Zelenskiy begs for Israel’s Iron Dome missile defence system
Ukrainian President Volodymyr Zelenskiy has begged Israel to sell its Iron Dome missile defence system to Ukraine.
“Everybody knows that your missile defence systems are the best … and that you can definitely help our people, save the lives of Ukrainians, of Ukrainian Jews,” said Zelenskiy, who is of Jewish heritage.
He spoke in an address to the Israeli parliament by video link on Sunday.
He questioned Israel’s reluctance to sell the system, often used to intercept rockets fired by Palestinian militants in Gaza.
“We can ask why we can’t receive weapons from you, why Israel has not imposed powerful sanctions on Russia or is not putting pressure on Russian business,” he said in the address, one of several he has made to foreign legislatures.
Zelenskiy also welcomed the mediation efforts of Israeli Prime Minister Naftali Bennett, who has held numerous calls with him and Putin.
“Sooner or later we will begin to have talks with Russia, possibly in Jerusalem,” he said in his daily video address to Ukrainians.
“Either way, the choice is yours to make, brothers and sisters, and you must then live with your answer, the people of Israel,” Zelenskiy said.
Israeli Prime Minister Naftali Bennett, who held talks with Russian President Vladimir Putin two weeks ago in Moscow and has spoken frequently with him and Zelenskiy, since then, was among the more than 100 of the parliament’s 120 members who took part in the video call.
He made no immediate comment after the Ukrainian leader spoke.
In his address, Zelenskiy drew a comparison between the Russian offensive and Nazi Germany’s plan to exterminate European Jewry during World War Two.

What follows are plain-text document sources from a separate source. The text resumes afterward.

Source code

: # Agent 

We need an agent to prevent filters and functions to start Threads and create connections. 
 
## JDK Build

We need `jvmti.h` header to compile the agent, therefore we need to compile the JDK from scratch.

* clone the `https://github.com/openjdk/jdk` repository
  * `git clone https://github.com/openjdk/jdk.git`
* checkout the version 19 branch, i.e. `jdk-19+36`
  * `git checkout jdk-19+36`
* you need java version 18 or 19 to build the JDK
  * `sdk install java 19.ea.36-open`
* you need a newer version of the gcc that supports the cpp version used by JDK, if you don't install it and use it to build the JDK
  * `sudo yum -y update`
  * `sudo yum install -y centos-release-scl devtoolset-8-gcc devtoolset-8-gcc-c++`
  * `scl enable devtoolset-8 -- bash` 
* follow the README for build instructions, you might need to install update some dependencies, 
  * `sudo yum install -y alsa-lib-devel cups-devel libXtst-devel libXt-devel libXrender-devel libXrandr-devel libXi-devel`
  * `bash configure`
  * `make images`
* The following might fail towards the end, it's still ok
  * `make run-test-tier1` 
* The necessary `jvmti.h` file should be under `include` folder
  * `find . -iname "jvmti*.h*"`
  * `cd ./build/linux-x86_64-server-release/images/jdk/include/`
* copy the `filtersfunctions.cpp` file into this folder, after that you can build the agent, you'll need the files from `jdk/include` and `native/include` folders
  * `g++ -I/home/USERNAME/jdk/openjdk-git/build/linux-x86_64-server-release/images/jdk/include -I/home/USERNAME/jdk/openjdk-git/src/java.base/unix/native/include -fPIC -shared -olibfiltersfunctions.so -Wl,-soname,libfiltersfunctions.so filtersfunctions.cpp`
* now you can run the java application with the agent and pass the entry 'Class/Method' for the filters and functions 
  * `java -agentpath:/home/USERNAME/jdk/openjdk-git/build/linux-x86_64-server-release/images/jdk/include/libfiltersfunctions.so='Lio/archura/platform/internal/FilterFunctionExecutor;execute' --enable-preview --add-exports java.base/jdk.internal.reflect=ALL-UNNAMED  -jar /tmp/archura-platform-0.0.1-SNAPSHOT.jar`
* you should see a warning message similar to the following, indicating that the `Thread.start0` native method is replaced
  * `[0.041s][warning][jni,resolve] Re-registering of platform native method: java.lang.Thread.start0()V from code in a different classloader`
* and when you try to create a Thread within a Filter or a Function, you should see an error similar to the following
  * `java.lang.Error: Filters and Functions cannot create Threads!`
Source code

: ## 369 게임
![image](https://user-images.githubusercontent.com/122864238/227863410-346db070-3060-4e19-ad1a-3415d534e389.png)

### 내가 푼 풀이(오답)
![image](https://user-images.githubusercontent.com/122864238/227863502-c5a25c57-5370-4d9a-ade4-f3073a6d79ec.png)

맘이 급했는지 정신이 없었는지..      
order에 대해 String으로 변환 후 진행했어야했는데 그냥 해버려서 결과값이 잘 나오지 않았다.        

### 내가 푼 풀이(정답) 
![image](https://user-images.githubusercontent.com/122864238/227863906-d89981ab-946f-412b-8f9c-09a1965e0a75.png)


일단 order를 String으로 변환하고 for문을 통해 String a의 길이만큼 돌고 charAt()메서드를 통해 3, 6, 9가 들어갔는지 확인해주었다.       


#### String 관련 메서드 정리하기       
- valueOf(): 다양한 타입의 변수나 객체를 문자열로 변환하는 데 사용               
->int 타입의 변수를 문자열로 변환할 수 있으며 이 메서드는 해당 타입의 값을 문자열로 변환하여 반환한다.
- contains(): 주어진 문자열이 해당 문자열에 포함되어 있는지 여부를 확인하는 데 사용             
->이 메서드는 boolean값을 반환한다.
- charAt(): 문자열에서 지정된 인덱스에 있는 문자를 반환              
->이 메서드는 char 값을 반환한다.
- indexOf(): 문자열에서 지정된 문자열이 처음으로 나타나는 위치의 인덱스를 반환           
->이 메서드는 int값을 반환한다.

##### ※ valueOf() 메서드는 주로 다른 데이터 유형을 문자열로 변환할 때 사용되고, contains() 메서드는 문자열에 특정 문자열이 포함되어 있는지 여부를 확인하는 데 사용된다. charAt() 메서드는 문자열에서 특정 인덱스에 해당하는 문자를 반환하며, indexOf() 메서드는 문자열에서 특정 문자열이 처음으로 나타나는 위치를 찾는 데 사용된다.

“Listen to what is being said now in Moscow, listen to how they are saying those words again: the final solution. But this time in relation to us, to the Ukrainian question,” he said.
Zelenskiy cited no evidence in making that allegation or identify who might have used the term.
Putin has used an expression which means “final decision/final resolution” once in the past 30 days, according to Reuters monitoring of his remarks, but not in a context that carried the same resonance or meaning as the Nazi terminology.